Numerous scientific studies carried out in the last two decades relation the short-time effects of the particles concentration increase with increase in the daily mortality and hospital admissions. Other studies advise about the high content of Polyciclic Aromatic Hydrocarbours (PAHs) that are found bonded to the particles fraction PM2.5 provenient from the combustion processes. At least 13 of the compounds that formed the family of the PAHs have been recognised as carcinogens by the WHO. This same organisation said that, in addition to cancer, the fraction of 2.5 particles caused cardiovascular and respiratory illnesses being the cause of 400,000 premature deaths only in Europe.
Source: https://www.elnorte.com
What are Non-Exhaust Emissions (NEE) and what is their contribution to road transport emissions?

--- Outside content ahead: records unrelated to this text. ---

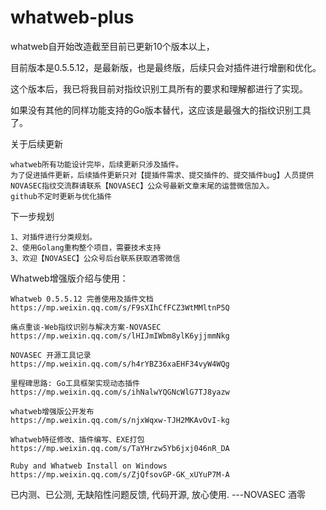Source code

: # whatweb-plus



whatweb自开始改造截至目前已更新10个版本以上，

目前版本是0.5.5.12，是最新版，也是最终版，后续只会对插件进行增删和优化。

这个版本后，我已将我目前对指纹识别工具所有的要求和理解都进行了实现。

如果没有其他的同样功能支持的Go版本替代，这应该是最强大的指纹识别工具了。


关于后续更新

    whatweb所有功能设计完毕，后续更新只涉及插件。
    为了促进插件更新，后续插件更新只对【提插件需求、提交插件的、提交插件bug】人员提供
    NOVASEC指纹交流群请联系【NOVASEC】公众号最新文章末尾的运营微信加入。
    github不定时更新与优化插件


下一步规划

    1、对插件进行分类规划。
    2、使用Golang重构整个项目，需要技术支持
    3、欢迎【NOVASEC】公众号后台联系获取酒零微信

Whatweb增强版介绍与使用：

    Whatweb 0.5.5.12 完善使用及插件文档
    https://mp.weixin.qq.com/s/F9sXIhCfFCZ3WtMMltnP5Q

    痛点重谈-Web指纹识别与解决方案-NOVASEC
    https://mp.weixin.qq.com/s/lHIJmIWbm8ylK6yjjmmNkg
    
    NOVASEC 开源工具记录
    https://mp.weixin.qq.com/s/h4rYBZ36xaEHF34vyW4WQg

    里程碑思路: Go工具框架实现动态插件
    https://mp.weixin.qq.com/s/ihNalwYQGNcWlG7TJ8yazw

    whatweb增强版公开发布
    https://mp.weixin.qq.com/s/njxWqxw-TJH2MKAvOvI-kg

    Whatweb特征修改、插件编写、EXE打包
    https://mp.weixin.qq.com/s/TaYHrzw5Yb6jxj046nR_DA

    Ruby and Whatweb Install on Windows
    https://mp.weixin.qq.com/s/ZjQfsovGP-GK_xUYuP7M-A


已内测、已公测, 无缺陷性问题反馈, 代码开源, 放心使用.  ---NOVASEC 酒零
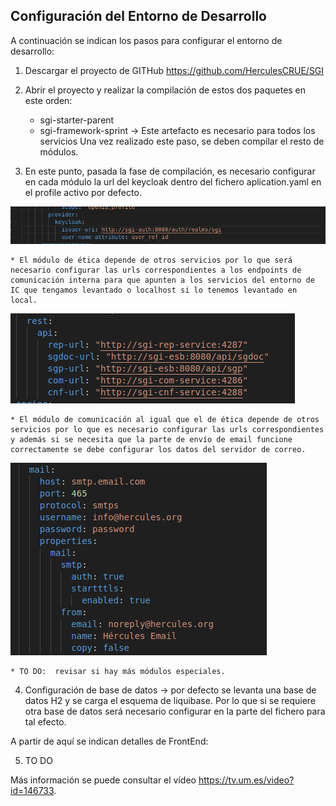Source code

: ## Configuración del Entorno de Desarrollo
A continuación se indican los pasos para configurar el entorno de desarrollo:

1. Descargar el proyecto de GITHub
https://github.com/HerculesCRUE/SGI

2. Abrir el proyecto y realizar la compilación de estos dos paquetes en este orden:
    * sgi-starter-parent
    * sgi-framework-sprint → Este artefacto es necesario para todos los servicios
Una vez realizado este paso, se deben compilar el resto de módulos.

3. En este punto, pasada la fase de compilación, es necesario configurar en cada módulo la url  del keycloak dentro del fichero aplication.yaml en el profile activo por defecto.

![config_keycloak](https://github.com/dialrepo/Hercules_SGI/blob/main/docs/img/config_keycloak.jpg)
    
    * El módulo de ética depende de otros servicios por lo que será necesario configurar las urls correspondientes a los endpoints de comunicación interna para que apunten a los servicios del entorno de IC que tengamos levantado o localhost si lo tenemos levantado en local. 

![config_keycloak](https://github.com/dialrepo/Hercules_SGI/blob/main/docs/img/config_eti.jpg)
    
    * El módulo de comunicación al igual que el de ética depende de otros servicios por lo que es necesario configurar las urls correspondientes y además si se necesita que la parte de envío de email funcione correctamente se debe configurar los datos del servidor de correo.   

![config_keycloak](https://github.com/dialrepo/Hercules_SGI/blob/main/docs/img/config_com.jpg)
    
    * TO DO:  revisar si hay más módulos especiales.
    


4. Configuración de base de datos → por defecto se levanta una base de datos H2 y se carga el esquema de liquibase. Por lo que si se requiere otra base de datos será necesario configurar en la parte del fichero para tal efecto.

A partir de aquí se indican detalles de FrontEnd:

5. TO DO

Más información se puede consultar el vídeo https://tv.um.es/video?id=146733.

Once introduced the problematic produced by the particle emissions, as well as their sources, we will focused in the NEE particles, that is to say, those emited by vehicles but that are non-provenient from the gas scape. These particles are originated throguh the wear and tear produced by the friction between pillows and brake discs, and between the wheels and the road surface.
In contrast to what happens with the emissions of particles in the scape gases, knowadays it doesn´ t exist any law that limits the emission of NEE particles, in fact, most part of the society isn´ t even consciouss of their existence.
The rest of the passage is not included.